## What is expected
From the listing below, extract every line containing "eval".

## Material for this exercise

◇ ◇ ◇

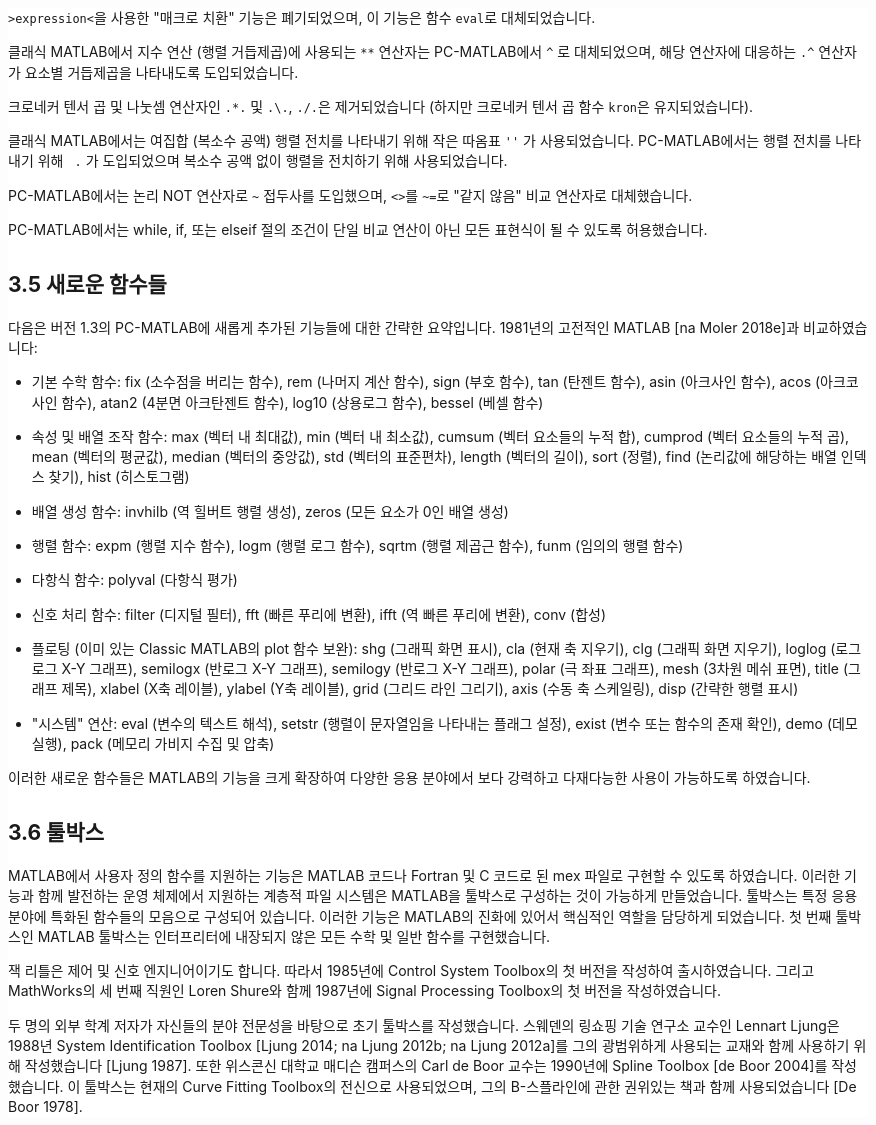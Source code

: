 `>expression<`을 사용한 "매크로 치환" 기능은 폐기되었으며, 이 기능은 함수 `eval`로 대체되었습니다.

클래식 MATLAB에서 지수 연산 (행렬 거듭제곱)에 사용되는 `**` 연산자는 PC-MATLAB에서 `^` 로 대체되었으며, 해당 연산자에 대응하는 `.^` 연산자가 요소별 거듭제곱을 나타내도록 도입되었습니다.

크로네커 텐서 곱 및 나눗셈 연산자인 `.*.` 및 `.\.`, `./.`은 제거되었습니다 (하지만 크로네커 텐서 곱 함수 `kron`은 유지되었습니다).

클래식 MATLAB에서는 여집합 (복소수 공액) 행렬 전치를 나타내기 위해 작은 따옴표 `''` 가 사용되었습니다. PC-MATLAB에서는 행렬 전치를 나타내기 위해 ` .` 가 도입되었으며 복소수 공액 없이 행렬을 전치하기 위해 사용되었습니다.

PC-MATLAB에서는 논리 NOT 연산자로 `~` 접두사를 도입했으며, `<>`를 `~=`로 "같지 않음" 비교 연산자로 대체했습니다.

PC-MATLAB에서는 while, if, 또는 elseif 절의 조건이 단일 비교 연산이 아닌 모든 표현식이 될 수 있도록 허용했습니다.

## 3.5 새로운 함수들

다음은 버전 1.3의 PC-MATLAB에 새롭게 추가된 기능들에 대한 간략한 요약입니다. 1981년의 고전적인 MATLAB [na Moler 2018e]과 비교하였습니다:

- 기본 수학 함수: fix (소수점을 버리는 함수), rem (나머지 계산 함수), sign (부호 함수), tan (탄젠트 함수), asin (아크사인 함수), acos (아크코사인 함수), atan2 (4분면 아크탄젠트 함수), log10 (상용로그 함수), bessel (베셀 함수)

- 속성 및 배열 조작 함수: max (벡터 내 최대값), min (벡터 내 최소값), cumsum (벡터 요소들의 누적 합), cumprod (벡터 요소들의 누적 곱), mean (벡터의 평균값), median (벡터의 중앙값), std (벡터의 표준편차), length (벡터의 길이), sort (정렬), find (논리값에 해당하는 배열 인덱스 찾기), hist (히스토그램)

- 배열 생성 함수: invhilb (역 힐버트 행렬 생성), zeros (모든 요소가 0인 배열 생성)

- 행렬 함수: expm (행렬 지수 함수), logm (행렬 로그 함수), sqrtm (행렬 제곱근 함수), funm (임의의 행렬 함수)

- 다항식 함수: polyval (다항식 평가)

- 신호 처리 함수: filter (디지털 필터), fft (빠른 푸리에 변환), ifft (역 빠른 푸리에 변환), conv (합성)

- 플로팅 (이미 있는 Classic MATLAB의 plot 함수 보완): shg (그래픽 화면 표시), cla (현재 축 지우기), clg (그래픽 화면 지우기), loglog (로그로그 X-Y 그래프), semilogx (반로그 X-Y 그래프), semilogy (반로그 X-Y 그래프), polar (극 좌표 그래프), mesh (3차원 메쉬 표면), title (그래프 제목), xlabel (X축 레이블), ylabel (Y축 레이블), grid (그리드 라인 그리기), axis (수동 축 스케일링), disp (간략한 행렬 표시)

- "시스템" 연산: eval (변수의 텍스트 해석), setstr (행렬이 문자열임을 나타내는 플래그 설정), exist (변수 또는 함수의 존재 확인), demo (데모 실행), pack (메모리 가비지 수집 및 압축)

이러한 새로운 함수들은 MATLAB의 기능을 크게 확장하여 다양한 응용 분야에서 보다 강력하고 다재다능한 사용이 가능하도록 하였습니다.

## 3.6 툴박스

MATLAB에서 사용자 정의 함수를 지원하는 기능은 MATLAB 코드나 Fortran 및 C 코드로 된 mex 파일로 구현할 수 있도록 하였습니다. 이러한 기능과 함께 발전하는 운영 체제에서 지원하는 계층적 파일 시스템은 MATLAB을 툴박스로 구성하는 것이 가능하게 만들었습니다. 툴박스는 특정 응용 분야에 특화된 함수들의 모음으로 구성되어 있습니다. 이러한 기능은 MATLAB의 진화에 있어서 핵심적인 역할을 담당하게 되었습니다. 첫 번째 툴박스인 MATLAB 툴박스는 인터프리터에 내장되지 않은 모든 수학 및 일반 함수를 구현했습니다.

잭 리틀은 제어 및 신호 엔지니어이기도 합니다. 따라서 1985년에 Control System Toolbox의 첫 버전을 작성하여 출시하였습니다. 그리고 MathWorks의 세 번째 직원인 Loren Shure와 함께 1987년에 Signal Processing Toolbox의 첫 버전을 작성하였습니다.

두 명의 외부 학계 저자가 자신들의 분야 전문성을 바탕으로 초기 툴박스를 작성했습니다. 스웨덴의 링쇼핑 기술 연구소 교수인 Lennart Ljung은 1988년 System Identification Toolbox [Ljung 2014; na Ljung 2012b; na Ljung 2012a]를 그의 광범위하게 사용되는 교재와 함께 사용하기 위해 작성했습니다 [Ljung 1987]. 또한 위스콘신 대학교 매디슨 캠퍼스의 Carl de Boor 교수는 1990년에 Spline Toolbox [de Boor 2004]를 작성했습니다. 이 툴박스는 현재의 Curve Fitting Toolbox의 전신으로 사용되었으며, 그의 B-스플라인에 관한 권위있는 책과 함께 사용되었습니다 [De Boor 1978].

◇ ◇ ◇

## Exercise result
: `>expression<`을 사용한 "매크로 치환" 기능은 폐기되었으며, 이 기능은 함수 `eval`로 대체되었습니다.
- "시스템" 연산: eval (변수의 텍스트 해석), setstr (행렬이 문자열임을 나타내는 플래그 설정), exist (변수 또는 함수의 존재 확인), demo (데모 실행), pack (메모리 가비지 수집 및 압축)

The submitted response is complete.